As a former cigarette smoker of 25 years I think cigarettes should be heavily taxed and sales restricted. However, the erosion of personal freedoms is as harmful as 2nd hand smoke, just in a different way.

I do see cigarettes as very different from pipe tobacco and cigars. The former is all about the efficient and quick delivery of nicotine where the latter are about the enjoyment of and reflection upon naturally occurring vegetation. Kind of like chewing coca leaves versus snorting cocaine.


----------



## elco69 (May 1, 2013)

It's crazy how we slowly let politicians/gov't strip away our liberties.
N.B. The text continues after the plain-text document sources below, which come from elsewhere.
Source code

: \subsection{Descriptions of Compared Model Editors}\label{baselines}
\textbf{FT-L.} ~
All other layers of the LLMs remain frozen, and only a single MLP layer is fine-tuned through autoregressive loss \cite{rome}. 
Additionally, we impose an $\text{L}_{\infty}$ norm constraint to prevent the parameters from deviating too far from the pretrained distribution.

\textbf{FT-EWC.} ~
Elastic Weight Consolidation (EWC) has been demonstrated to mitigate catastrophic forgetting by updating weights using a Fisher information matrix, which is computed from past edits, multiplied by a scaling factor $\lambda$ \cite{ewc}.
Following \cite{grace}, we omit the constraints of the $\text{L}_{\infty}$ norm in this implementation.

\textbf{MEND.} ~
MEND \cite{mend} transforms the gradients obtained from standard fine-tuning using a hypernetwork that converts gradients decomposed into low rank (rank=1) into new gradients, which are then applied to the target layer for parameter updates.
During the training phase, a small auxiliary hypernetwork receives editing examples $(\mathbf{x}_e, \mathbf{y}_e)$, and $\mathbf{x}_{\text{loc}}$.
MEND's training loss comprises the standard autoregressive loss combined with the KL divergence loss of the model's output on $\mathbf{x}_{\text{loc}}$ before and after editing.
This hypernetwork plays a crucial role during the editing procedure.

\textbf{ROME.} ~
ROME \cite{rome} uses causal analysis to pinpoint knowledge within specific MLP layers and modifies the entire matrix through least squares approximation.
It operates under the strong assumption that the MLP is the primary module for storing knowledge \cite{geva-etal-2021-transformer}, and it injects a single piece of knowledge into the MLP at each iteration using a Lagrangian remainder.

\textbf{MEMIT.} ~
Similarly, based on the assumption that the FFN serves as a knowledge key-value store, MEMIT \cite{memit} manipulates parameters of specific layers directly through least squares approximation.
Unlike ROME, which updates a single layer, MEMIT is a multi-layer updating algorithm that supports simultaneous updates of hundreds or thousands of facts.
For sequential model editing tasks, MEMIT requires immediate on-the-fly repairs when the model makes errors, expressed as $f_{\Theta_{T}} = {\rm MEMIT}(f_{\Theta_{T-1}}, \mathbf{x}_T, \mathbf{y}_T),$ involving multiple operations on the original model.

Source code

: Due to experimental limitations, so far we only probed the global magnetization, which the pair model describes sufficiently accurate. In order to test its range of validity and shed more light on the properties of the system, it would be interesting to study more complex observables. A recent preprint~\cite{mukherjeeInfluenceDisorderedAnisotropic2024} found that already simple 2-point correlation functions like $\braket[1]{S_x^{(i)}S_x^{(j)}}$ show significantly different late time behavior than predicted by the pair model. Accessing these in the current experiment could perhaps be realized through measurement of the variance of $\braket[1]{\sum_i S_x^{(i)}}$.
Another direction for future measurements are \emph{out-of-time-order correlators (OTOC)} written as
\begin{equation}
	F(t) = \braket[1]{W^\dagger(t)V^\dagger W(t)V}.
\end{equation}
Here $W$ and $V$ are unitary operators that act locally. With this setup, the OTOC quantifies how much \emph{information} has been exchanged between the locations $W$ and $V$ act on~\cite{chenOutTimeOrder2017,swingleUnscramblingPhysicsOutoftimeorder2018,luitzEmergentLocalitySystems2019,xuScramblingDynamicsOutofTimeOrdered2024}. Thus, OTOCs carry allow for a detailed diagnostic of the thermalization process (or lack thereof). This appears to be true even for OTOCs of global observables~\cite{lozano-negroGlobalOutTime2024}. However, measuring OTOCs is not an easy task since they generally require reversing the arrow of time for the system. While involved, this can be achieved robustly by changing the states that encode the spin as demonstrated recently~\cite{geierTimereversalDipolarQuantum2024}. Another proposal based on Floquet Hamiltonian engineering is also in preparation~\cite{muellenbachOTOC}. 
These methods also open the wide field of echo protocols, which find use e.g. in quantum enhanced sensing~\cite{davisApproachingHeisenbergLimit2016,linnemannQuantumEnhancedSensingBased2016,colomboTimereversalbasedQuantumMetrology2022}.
IMO, cigars won't get heavily taxed or restricted, like cigarettes, as I bet majority of the politicians have a nice full humidor sitting on their desk at home and why would they restrict themselves. In my experience, at least with local politicians anyway, cigars have become a slight status symbol with them as representation of being established. But that is just my 2 cents


----------



## quazy50 (Aug 6, 2007)

It is crazy, Henry, and it is very sad. So many people just blindly follow. Unfortunately, I can see the anti tobacco lobby start classifying tobacco, no matter what it is, as the same and then our legislators making a tax strictly on tobacco. Too many people want to control the individual's lives. In MN there is a few legislators trying to tax "mini cigars" the same as cigarettes. It's just a matter of time before all cigars are on that list. 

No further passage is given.